— Смешно?
— Нет. Сейчас тебе никто не мешает?
А Луны действительно нет, не время. После фокуса с плавками он долгую секунду оцепенения не мог пошевелиться, хотя внутри взорвался работой сложный механизм клацающих переключений. Он мог прыгнуть за ней прямо с волнолома и остыть в длинном нырке, но, подчиняясь причудливому желанию пройти по ее следам, осторожно спустился к мохнатым водорослям и острым раковинам. Вода не вскипела, а, возможно, он просто не заметил этого в темноте. Прижатый плавками эластичный кружок мягко прилип к коже. Он не жег и не холодил, но острые уголки упаковки кололи тело, и казалось, что это шевелится морской скорпион, пытаясь освободить запутавшееся в материи жало. А он еще что-то пытался сказать, но сила исполнения двух желаний не согласилась с глупостью слов и обдала волной соленых поцелуев. Волны моря мешали и смешили, а линия прибоя и ночная тень волнолома, неловко надвинувшись покатым дном, очертили угольным циркулем круг и скрыли от чужих глаз вспыхнувший мир упругих губ и встречных дыханий. Но в страсти перерыв, и чувствуя ее тело, он с удивлением вслушивается в ненужные, сказанные в упор движением близких губ слова, понимая их смысл соглашается с ними и ждет нового бегства сознания.

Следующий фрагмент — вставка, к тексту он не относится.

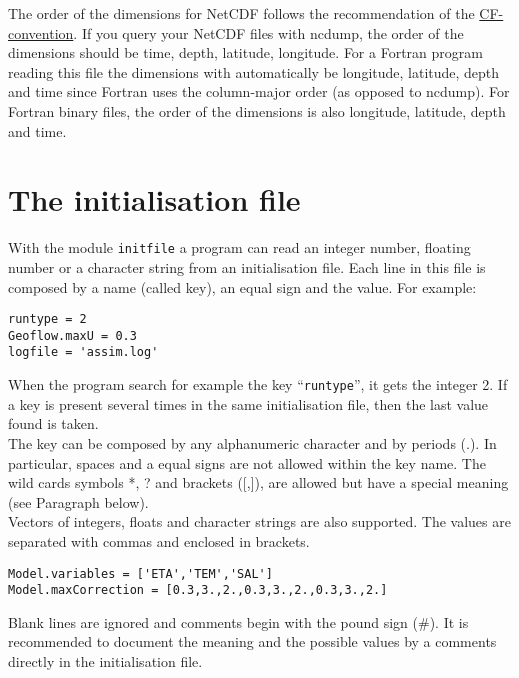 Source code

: \documentclass[a4paper,12pt]{article}
\newcommand{\code}{\texttt}
\begin{document}
The order of the dimensions for NetCDF follows the recommendation of the  \href{http://cf-pcmdi.llnl.gov/documents/cf-conventions/1.6/cf-conventions.html\#dimensions}{CF-convention}. If you query your NetCDF files with ncdump, the order of the dimensions should be time, depth, latitude, longitude. For a Fortran program reading this file the dimensions with automatically be longitude, latitude, depth and time since Fortran uses the column-major order (as opposed to ncdump). For Fortran binary files, the order of the dimensions is also longitude, latitude, depth and time.

\section{The initialisation file}

With the module \code{initfile} a program can read an integer number,
floating number or a character string from an initialisation file.  Each line in
this file is composed by a name (called key), an equal sign and the value. For
example:

\begin{verbatim}
runtype = 2
Geoflow.maxU = 0.3 
logfile = 'assim.log' 
\end{verbatim} 

When the program search for example the key ``\code{runtype}'', it gets
the integer 2. If a key is present several times in the same
initialisation file, then the last value found is taken. \\

The key can be composed by any alphanumeric character and by periods (.).
In particular, spaces and a equal signs are not allowed within the key
name. The wild cards symbols *, ? and brackets ([,]), are allowed but have
a special meaning (see Paragraph below). \\

Vectors of integers, floats and character strings are also supported. The
values are separated with commas and enclosed in brackets.

\begin{verbatim}
Model.variables = ['ETA','TEM','SAL'] 
Model.maxCorrection = [0.3,3.,2.,0.3,3.,2.,0.3,3.,2.] 
\end{verbatim} 

Blank lines are ignored and comments begin with the pound sign (\#).
It is recommended to document the meaning and the possible values
by a comments directly in the initialisation file. \\
\end{document}
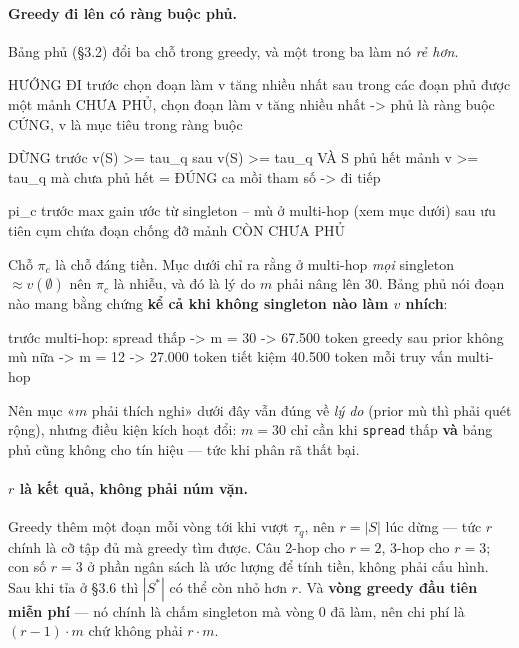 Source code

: \documentclass[11pt,a4paper]{article}
\begin{document}
\paragraph{Greedy đi lên có ràng buộc phủ.} Bảng phủ (\S3.2) đổi ba chỗ trong greedy, và một
trong ba làm nó \emph{rẻ hơn}.

\begin{dia}
HƯỚNG ĐI   trước   chọn đoạn làm v tăng nhiều nhất
           sau     trong các đoạn phủ được một mảnh CHƯA PHỦ,
                   chọn đoạn làm v tăng nhiều nhất
                   -> phủ là ràng buộc CỨNG, v là mục tiêu trong ràng buộc

DỪNG       trước   v(S) >= tau_q
           sau     v(S) >= tau_q  VÀ  S phủ hết mảnh
                   v >= tau_q mà chưa phủ hết = ĐÚNG ca mồi tham số -> đi tiếp

pi_c       trước   max gain ước từ singleton -- mù ở multi-hop (xem mục dưới)
           sau     ưu tiên cụm chứa đoạn chống đỡ mảnh CÒN CHƯA PHỦ
\end{dia}

Chỗ $\pi_c$ là chỗ đáng tiền. Mục dưới chỉ ra rằng ở multi-hop \emph{mọi} singleton
$\approx v(\emptyset)$ nên $\pi_c$ là nhiễu, và đó là lý do $m$ phải nâng lên 30. Bảng phủ nói
đoạn nào mang bằng chứng \textbf{kể cả khi không singleton nào làm $v$ nhích}:

\begin{dia}
trước   multi-hop: spread thấp -> m = 30 -> 67.500 token greedy
sau     prior không mù nữa      -> m = 12 -> 27.000 token
                                   tiết kiệm 40.500 token mỗi truy vấn multi-hop
\end{dia}

Nên mục «$m$ phải thích nghi» dưới đây vẫn đúng về \emph{lý do} (prior mù thì phải quét rộng),
nhưng điều kiện kích hoạt đổi: $m=30$ chỉ cần khi \texttt{spread} thấp \textbf{và} bảng phủ
cũng không cho tín hiệu --- tức khi phân rã thất bại.

\paragraph{$r$ là kết quả, không phải núm vặn.} Greedy thêm một đoạn mỗi vòng tới khi vượt
$\tau_q$, nên $r=|S|$ lúc dừng --- tức $r$ chính là cỡ tập đủ mà greedy tìm được. Câu 2-hop
cho $r=2$, 3-hop cho $r=3$; con số $r=3$ ở phần ngân sách là ước lượng để tính tiền, không
phải cấu hình. Sau khi tỉa ở \S3.6 thì $|S^*|$ có thể còn nhỏ hơn $r$. Và \textbf{vòng greedy
đầu tiên miễn phí} --- nó chính là chấm singleton mà vòng 0 đã làm, nên chi phí là
$(r-1)\cdot m$ chứ không phải $r\cdot m$.
\end{document}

— Извини, а у тебя только один был?
— Я его украла. Догадайся, у кого?
Она вспомнила, как шарила в рюкзаке Игоря, в чужой и темной, едва подсвеченной снаружи палатке, подбадривая себя и пугая темноту громкими скрипами верных хозяину липучек. Она сильнее прижалась к Алексею — и микроб сомнения исчез, погас, как не расслышавший желания быстрый метеор, как забытая подсказка сна. Все хорошо, она как ночь верна себе, а промедлив лишь мгновение, в этом мгновении она заглянула в темноту закрытыми глазами — в приоткрывшуюся дверь, ведущую в никуда.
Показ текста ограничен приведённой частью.